Just over three and a half years ago now I had my surgery. People say that in time things get easier. I agree, or at least, things seem to get easier. Maybe this is because we learn to adapt more and learn that we must make the changes to move forward and progress. I am certainly not the type to admit defeat, but change sometimes in many aspects of life can make you feel like you are really taking on more than you can deal with and sometimes makes you want to hide in bed, wrapped tightly under the covers, in the hope that time will slow down and somehow things will not seem as daunting.

I sit and reflect on the last few years and see just how far I have come and the things I have achieved. I have taught myself to tolerate food properly again and managed to keep food consistent, although sometimes this can still be harder mentally than it seems. I can enjoy food again, and have that bag of sweets if I feel like it and not dread that pain will follow. Some foods I have to avoid, but this is a huge improvement on not being able to tolerate anything. I have visited many places that would not have been possible before. I have stood in the shower for longer than necessary just to keep warm, but for this time through choice, not because I dread getting out because the slightest bit of cold gave me crippling stomach pain and I did not know how much longer I could stand from being so weak. I have learnt a lot about my body although I am still learning when to know when enough is enough and listen to my body, but maybe that is just because I’m stubborn (and maybe a little stupid!). I have managed the last few years without any maintenance medication or steroids; besides anti-depressants and my pill I am medication-free. These are just a few of the things I could mention which I find in themselves a big achievement.

Physically, I have had to adapt to the changes inside my body and outside. I have found the biggest challenge for me to be the physical changes. Even now, I sometimes get my down days or moments where things run through my head about what it would be like to not have a permanent ostomy bag, and I wish I was “normal”, but then I wonder, what exactly does define “normal?”. I still sometimes have to shake my mindset away from just seeing my scar and bag when I look in the mirror, and remind myself that I am more than what my surgery has meant for me. I sometimes feel disgusting and worried if I have to explain to somebody new to me about my bag, but regardless of how I feel and how anxious I get and upset sometimes, why really should I feel disgusting? I am more than an ostomy bag and a scar, I am a person, and that does not define who I am. I have to tell myself that over and over some days. I see so many models and people in the media that make me feel so insecure because of how my body has changed, but then again I think the media is hugely responsible for a lot of our insecurities today in society. Ostomy bag or no ostomy bag I think this would still be the same. So many of us feel we have to live up to the ‘standards’ set by the media and all the airbrushed photographs that make people feel like that is how people actually are in reality; that that is somehow ‘perfect’. I see so many models with flat, toned stomachs with no scars or an ostomy bag and part of me inside cries to be like that, because I do not see how how I am could be portrayed as beautiful, but then I just ask myself, what is beauty? Beauty to me has many senses. But things that help to define beauty are the stories behind the people, the challenges people have faced and overcome, eyes that have cried many tears yet people still manage to put on a smile, the battle scars, the courage, the determination and the bravery. Beauty is not just about what is straight in front of our eyes at first glance. Everybody has a story. Everybody has a unique story, that has shaped them into that person they have become.

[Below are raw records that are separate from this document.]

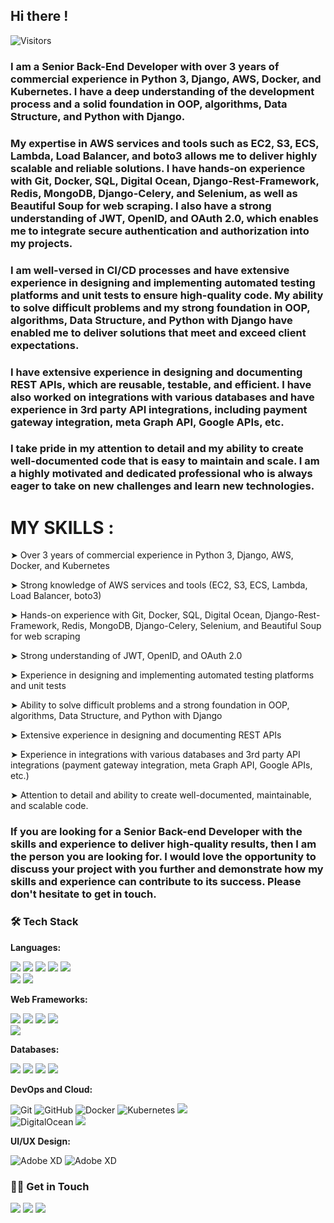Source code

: ## Hi there !

![Visitors](https://api.visitorbadge.io/api/visitors?path=abdurrahimcs50&label=1234&countColor=%23263759)

### I am a Senior Back-End Developer with over 3 years of commercial experience in Python 3, Django, AWS, Docker, and Kubernetes. I have a deep understanding of the development process and a solid foundation in OOP, algorithms, Data Structure, and Python with Django.

### My expertise in AWS services and tools such as EC2, S3, ECS, Lambda, Load Balancer, and boto3 allows me to deliver highly scalable and reliable solutions. I have hands-on experience with Git, Docker, SQL, Digital Ocean, Django-Rest-Framework, Redis, MongoDB, Django-Celery, and Selenium, as well as Beautiful Soup for web scraping. I also have a strong understanding of JWT, OpenID, and OAuth 2.0, which enables me to integrate secure authentication and authorization into my projects.

### I am well-versed in CI/CD processes and have extensive experience in designing and implementing automated testing platforms and unit tests to ensure high-quality code. My ability to solve difficult problems and my strong foundation in OOP, algorithms, Data Structure, and Python with Django have enabled me to deliver solutions that meet and exceed client expectations.

### I have extensive experience in designing and documenting REST APIs, which are reusable, testable, and efficient. I have also worked on integrations with various databases and have experience in 3rd party API integrations, including payment gateway integration, meta Graph API, Google APIs, etc.

### I take pride in my attention to detail and my ability to create well-documented code that is easy to maintain and scale. I am a highly motivated and dedicated professional who is always eager to take on new challenges and learn new technologies.

# MY SKILLS :
➤ Over 3 years of commercial experience in Python 3, Django, AWS, Docker, and Kubernetes

➤ Strong knowledge of AWS services and tools (EC2, S3, ECS, Lambda, Load Balancer, boto3)

➤ Hands-on experience with Git, Docker, SQL, Digital Ocean, Django-Rest-Framework, Redis, MongoDB, Django-Celery, Selenium, and Beautiful Soup for web scraping

➤ Strong understanding of JWT, OpenID, and OAuth 2.0

➤ Experience in designing and implementing automated testing platforms and unit tests

➤ Ability to solve difficult problems and a strong foundation in OOP, algorithms, Data Structure, and Python with Django

➤ Extensive experience in designing and documenting REST APIs

➤ Experience in integrations with various databases and 3rd party API integrations (payment gateway integration, meta Graph API, Google APIs, etc.)

➤ Attention to detail and ability to create well-documented, maintainable, and scalable code.


### If you are looking for a Senior Back-end Developer with the skills and experience to deliver high-quality results, then I am the person you are looking for. I would love the opportunity to discuss your project with you further and demonstrate how my skills and experience can contribute to its success. Please don't hesitate to get in touch.


### 🛠 Tech Stack

**Languages:**
<p>
<img src="https://img.shields.io/badge/Python-3776AB?style=for-the-badge&logo=python&logoColor=white">
<img src="https://img.shields.io/badge/JavaScript-323330?style=for-the-badge&logo=javascript&logoColor=F7DF1E">
<img src="https://img.shields.io/badge/jQuery-0769AD?style=for-the-badge&logo=jquery&logoColor=white">
<img src="https://img.shields.io/badge/HTML5-E34F26?style=for-the-badge&logo=html5&logoColor=white">
<img src="https://img.shields.io/badge/CSS3-1572B6?style=for-the-badge&logo=css3&logoColor=white"><br>
<img src="https://img.shields.io/badge/Markdown-000000?style=for-the-badge&logo=markdown&logoColor=white">
<img src="https://img.shields.io/badge/json-5E5C5C?style=for-the-badge&logo=json&logoColor=white">
</p>

**Web Frameworks:**
<p>
<img src="https://img.shields.io/badge/Django-092E20?style=for-the-badge&logo=Django&logoColor=white">
<img src="https://img.shields.io/badge/DRF-ff1709?style=for-the-badge&logo=DRF&logoColor=white&color=ff1709&labelColor=gray">
<img src="https://img.shields.io/badge/Celery-38B2AC?style=for-the-badge&logo=Django-Celery&logoColor=white">
<img src="https://img.shields.io/badge/Bootstrap-563D7C?style=for-the-badge&logo=bootstrap&logoColor=white"><br>
<img src="https://img.shields.io/badge/Tailwind_CSS-38B2AC?style=for-the-badge&logo=tailwind-css&logoColor=white">

</p>

**Databases:**
<p>
<img src="https://img.shields.io/badge/MySQL-00000F?style=for-the-badge&logo=mysql&logoColor=white">
<img src="https://img.shields.io/badge/PostgreSQL-316192?style=for-the-badge&logo=postgresql&logoColor=white">
<img src="https://img.shields.io/badge/SQLite-07405E?style=for-the-badge&logo=sqlite&logoColor=white">
<img src="https://img.shields.io/badge/MongoDB%20%20-CC2927?style=for-the-badge&logo=MongoDB%20%20&logoColor=white">
</p>

**DevOps and Cloud:**
<p>
<img alt="Git" src="https://img.shields.io/badge/Git%20-0089D6?style=for-the-badge&logo=Git&logoColor=white"/>
<img alt="GitHub" src="https://img.shields.io/badge/GitHub%20-0089D6?style=for-the-badge&logo=GitHub&logoColor=white"/>
<img alt="Docker" src="https://img.shields.io/badge/Docker%20-0089D6?style=for-the-badge&logo=Docker&logoColor=white"/>
<img alt="Kubernetes" src="https://img.shields.io/badge/Kubernetes%20-0089D6?style=for-the-badge&logo=Kubernetes&logoColor=white"/>
<img src="https://img.shields.io/badge/AWS-4285F4?style=for-the-badge&logo=AWS&logoColor=white"><br>
<img alt="DigitalOcean" src="https://img.shields.io/badge/DigitalOcean%20-%23039BE5.svg?&style=for-the-badge&logo=Digital Ocean"/>
<img src="https://img.shields.io/badge/Heroku-430098?style=for-the-badge&logo=heroku&logoColor=white">
</p>

**UI/UX Design:**
<p>
<img alt="Adobe XD" src="https://img.shields.io/badge/adobe%20xd%20-%23FF26BE.svg?&style=for-the-badge&logo=adobe%20xd&logoColor=white"/>
<img alt="Adobe XD" src="https://img.shields.io/badge/Figma%20%20-%23FF26BE.svg?&style=for-the-badge&logo=Figma%20&logoColor=white"/>
</p>

### 🤝🏻 Get in Touch

<p>
<a href="https://www.linkedin.com/in/abdurrahimcs50/"><img src="https://img.shields.io/badge/LinkedIn-0077B5?style=for-the-badge&logo=linkedin&logoColor=white"></a>
<a href="https://dev.to/abdurrahimcs50"><img src="https://img.shields.io/badge/dev.to-0A0A0A?style=for-the-badge&logo=dev.to&logoColor=white"></a>
<a href="mailto:abdur.rahimcs50@gmail.com"><img src="https://img.shields.io/badge/Gmail-D14836?style=for-the-badge&logo=gmail&logoColor=white"></a>
</p>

I still struggle with sitting in a quiet classroom with other people, or talking one-to-one with somebody at work and worrying about my stoma making a noise. It gives me clammy hands and makes me tense up the second I feel my stoma needing to pass wind, and I automatically go to shield what noise I can by placing my arm over my stoma. It gets me down some days that I still struggle with narrowings and I have to dilate my stoma twice a day. It makes me sad when I’m having one of those days that I cannot wear tight fit dresses without having to be more cautious about how fast my bag is filling up to stop the over obvious ‘bag bulge’ appearing like I’m pregnant on one side of my stomach. I struggle with my depression sometimes, I would not wish it on anyone. I struggle with getting my head around sharing a bed with someone and my bowel relaxing and becoming really active when I sleep and being really noisy. I struggle with the idea of sharing a bed with someone then waking up in the morning for cuddles with them and them putting their arm around me and bam! there’s this full bag of wind and waste on my stoma like a small balloon… really does not make me feel in the slightest bit attractive. Intimacy does bother me in that sense, the thought of suddenly having to empty my bag or having to attend to a leak on the odd chance it happens. I just have to remind myself that I just have different plumbing now as I call it, and that even the Queen uses the toilet and farts and no, it does not smell of roses! I guess as far as friendships and relationships are concerned, then as I have always told others, if somebody cannot learn to love and accept me for the person I am just because I pass waste out of my body differently, then they are not worth the time or space, and karma someday may visit them. All that being said, I am very lucky to have met those close to me at the moment that do make me feel beautiful, special and appreciated and have opened my eyes to being able to smile and laugh about having an ostomy bag and the little dramas that come with it! I would not deny somebody of being accepted and loved for the person they are just because they are “different” and have had to go through a whole load of crap (no pun intended!).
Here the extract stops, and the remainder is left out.